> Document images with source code
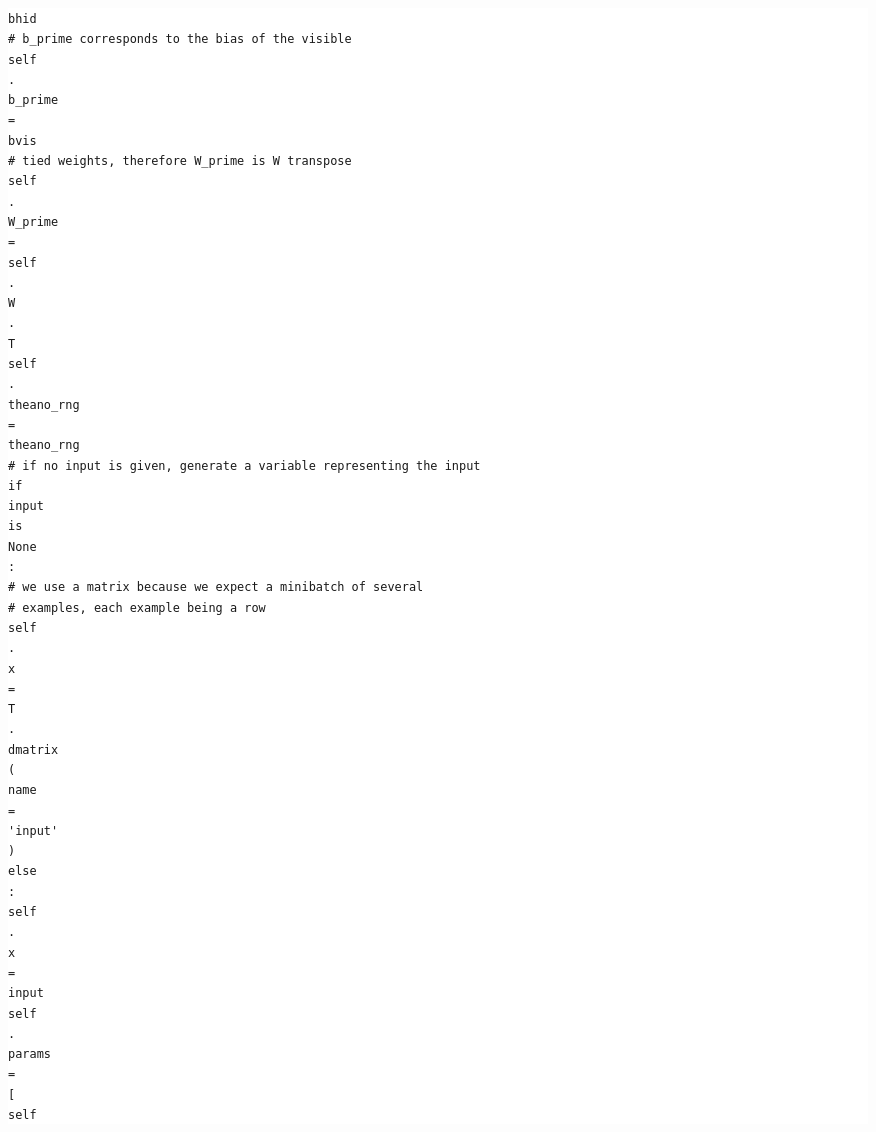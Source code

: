     bhid
    # b_prime corresponds to the bias of the visible
    self
    .
    b_prime
    =
    bvis
    # tied weights, therefore W_prime is W transpose
    self
    .
    W_prime
    =
    self
    .
    W
    .
    T
    self
    .
    theano_rng
    =
    theano_rng
    # if no input is given, generate a variable representing the input
    if
    input
    is
    None
    :
    # we use a matrix because we expect a minibatch of several
    # examples, each example being a row
    self
    .
    x
    =
    T
    .
    dmatrix
    (
    name
    =
    'input'
    )
    else
    :
    self
    .
    x
    =
    input
    self
    .
    params
    =
    [
    self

> What to produce
Lines from the entries that contain the word "input" are what the answer must hold.

> Completed exercise
    # if no input is given, generate a variable representing the input
    input
    'input'
    input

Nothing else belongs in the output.